◆ **Exercise brief**
With the string "Malady" as the filter, copy each matching line from the records.

[Stored data entries]
——

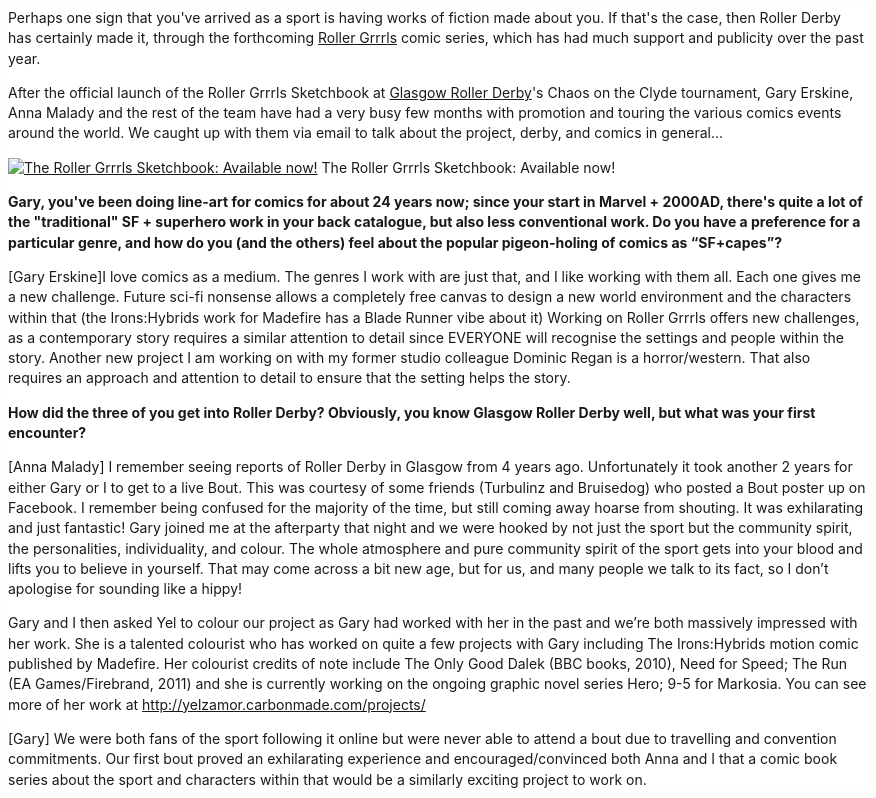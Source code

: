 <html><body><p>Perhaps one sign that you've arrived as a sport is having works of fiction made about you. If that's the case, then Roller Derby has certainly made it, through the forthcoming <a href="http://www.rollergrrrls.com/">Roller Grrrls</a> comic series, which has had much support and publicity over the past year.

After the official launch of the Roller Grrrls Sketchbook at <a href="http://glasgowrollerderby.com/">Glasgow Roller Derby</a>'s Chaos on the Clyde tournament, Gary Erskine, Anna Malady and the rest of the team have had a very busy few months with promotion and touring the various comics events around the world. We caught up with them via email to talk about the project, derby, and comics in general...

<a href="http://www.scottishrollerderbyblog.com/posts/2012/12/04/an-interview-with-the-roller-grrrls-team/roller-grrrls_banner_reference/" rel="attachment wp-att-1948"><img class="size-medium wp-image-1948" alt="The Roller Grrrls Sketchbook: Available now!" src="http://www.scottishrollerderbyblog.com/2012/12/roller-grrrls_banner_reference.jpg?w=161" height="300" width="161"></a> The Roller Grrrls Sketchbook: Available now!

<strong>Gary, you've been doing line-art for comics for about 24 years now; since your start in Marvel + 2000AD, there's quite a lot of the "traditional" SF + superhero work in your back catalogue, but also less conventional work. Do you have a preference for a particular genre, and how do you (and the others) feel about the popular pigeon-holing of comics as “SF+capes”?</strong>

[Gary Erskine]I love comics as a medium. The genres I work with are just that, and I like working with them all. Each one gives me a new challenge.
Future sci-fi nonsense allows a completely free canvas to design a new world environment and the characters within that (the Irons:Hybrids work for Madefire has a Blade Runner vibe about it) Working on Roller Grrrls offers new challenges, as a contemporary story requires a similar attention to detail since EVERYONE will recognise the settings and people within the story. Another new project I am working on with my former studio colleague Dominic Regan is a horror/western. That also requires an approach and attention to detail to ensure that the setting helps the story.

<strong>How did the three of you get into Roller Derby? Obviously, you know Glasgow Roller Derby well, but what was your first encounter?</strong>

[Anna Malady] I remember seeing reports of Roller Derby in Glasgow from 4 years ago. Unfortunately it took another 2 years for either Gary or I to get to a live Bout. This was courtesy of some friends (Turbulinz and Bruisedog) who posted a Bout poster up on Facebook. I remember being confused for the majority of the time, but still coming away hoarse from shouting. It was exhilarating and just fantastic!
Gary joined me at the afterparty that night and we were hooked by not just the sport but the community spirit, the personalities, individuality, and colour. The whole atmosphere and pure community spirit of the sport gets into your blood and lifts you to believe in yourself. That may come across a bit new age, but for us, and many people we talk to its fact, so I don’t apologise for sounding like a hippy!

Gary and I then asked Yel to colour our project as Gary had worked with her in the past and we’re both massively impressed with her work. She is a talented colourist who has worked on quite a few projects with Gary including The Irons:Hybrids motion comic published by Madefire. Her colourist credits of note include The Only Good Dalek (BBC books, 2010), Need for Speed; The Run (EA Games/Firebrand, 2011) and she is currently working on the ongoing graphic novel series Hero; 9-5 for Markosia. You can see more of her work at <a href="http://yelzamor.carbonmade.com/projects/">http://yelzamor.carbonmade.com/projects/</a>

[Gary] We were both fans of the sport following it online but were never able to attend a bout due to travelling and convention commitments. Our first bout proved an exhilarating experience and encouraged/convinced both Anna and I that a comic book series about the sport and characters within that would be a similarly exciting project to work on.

——

◆ **Exercise solution**
After the official launch of the Roller Grrrls Sketchbook at <a href="http://glasgowrollerderby.com/">Glasgow Roller Derby</a>'s Chaos on the Clyde tournament, Gary Erskine, Anna Malady and the rest of the team have had a very busy few months with promotion and touring the various comics events around the world. We caught up with them via email to talk about the project, derby, and comics in general...
[Anna Malady] I remember seeing reports of Roller Derby in Glasgow from 4 years ago. Unfortunately it took another 2 years for either Gary or I to get to a live Bout. This was courtesy of some friends (Turbulinz and Bruisedog) who posted a Bout poster up on Facebook. I remember being confused for the majority of the time, but still coming away hoarse from shouting. It was exhilarating and just fantastic!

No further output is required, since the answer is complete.